Physical safeguards control physical access to things such as computer systems, phones, or your office in general. Some required physical safeguards include:

• Facility access controls. These controls might include alarms, locks, or security cameras. This ensures that only authorized personnel have access to facilities that contain sensitive information.
• Workstation security measures. Cable locks and computer monitor privacy filters are two tools that guard against theft and unauthorized access.
• Workstation policies. These ensure proper access to and use of employees’ workstations.

Technical Safeguards

Technical safeguards might include things such as hardware, software, and other technology that help limit access to e-PHI. Some required technical safeguards include:

• Access controls. These help restrict access to PHI, allowing authorized personnel only.
• Audit controls. Monitor activity on systems that contain e-PHI, like an electronic health record system.
• Integrity controls. Prevent improper e-PHI alteration or destruction.
• Transmission security measures. Protect e-PHI when transmitted over any electronic network.

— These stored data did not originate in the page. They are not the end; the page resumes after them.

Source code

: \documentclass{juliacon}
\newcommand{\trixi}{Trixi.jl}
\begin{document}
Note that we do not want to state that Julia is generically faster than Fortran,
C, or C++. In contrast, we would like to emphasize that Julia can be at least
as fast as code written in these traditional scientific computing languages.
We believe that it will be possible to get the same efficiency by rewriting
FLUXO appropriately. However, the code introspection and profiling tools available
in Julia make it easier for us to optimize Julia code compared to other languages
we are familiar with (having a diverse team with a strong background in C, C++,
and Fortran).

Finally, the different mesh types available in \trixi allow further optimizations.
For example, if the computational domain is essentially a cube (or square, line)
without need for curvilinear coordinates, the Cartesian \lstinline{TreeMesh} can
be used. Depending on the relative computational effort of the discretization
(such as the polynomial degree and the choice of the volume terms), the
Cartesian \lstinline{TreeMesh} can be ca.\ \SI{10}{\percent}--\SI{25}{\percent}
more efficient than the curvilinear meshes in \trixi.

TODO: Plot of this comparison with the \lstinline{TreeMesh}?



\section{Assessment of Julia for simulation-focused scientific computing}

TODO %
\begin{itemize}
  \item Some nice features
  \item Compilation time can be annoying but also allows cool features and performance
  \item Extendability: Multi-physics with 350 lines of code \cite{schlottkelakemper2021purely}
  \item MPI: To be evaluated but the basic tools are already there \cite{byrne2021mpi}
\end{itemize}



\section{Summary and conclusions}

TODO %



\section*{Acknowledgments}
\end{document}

Who Must Comply with HIPAA Rules?

Healthcare providers must adhere to HIPAA rules.

Professionals including doctors, clinics, hospitals, nursing homes, and pharmacies are some of the covered entities that readily come to mind. Health plans and healthcare clearinghouses are some of the less obvious, but just as important, professionals that must comply with these rules, too.

Essentially, to keep it simple, if you perform certain functions or actions that involve the use or disclosure of PHI or ePHI, you need to follow HIPAA rules and guidelines.

Conclusion

Although it is impossible to guarantee you will never be a victim of a data breach, by following the proper guidelines you can reduce the risk drastically. Any healthcare facility that handles PHI or e-PHI is responsible for complying with HIPAA Privacy AND Security Rules.

Taking the time to monitor the security of patients’ sensitive information is essential. Having a security process in place, along with a contingency plan, can save you from both data and financial losses.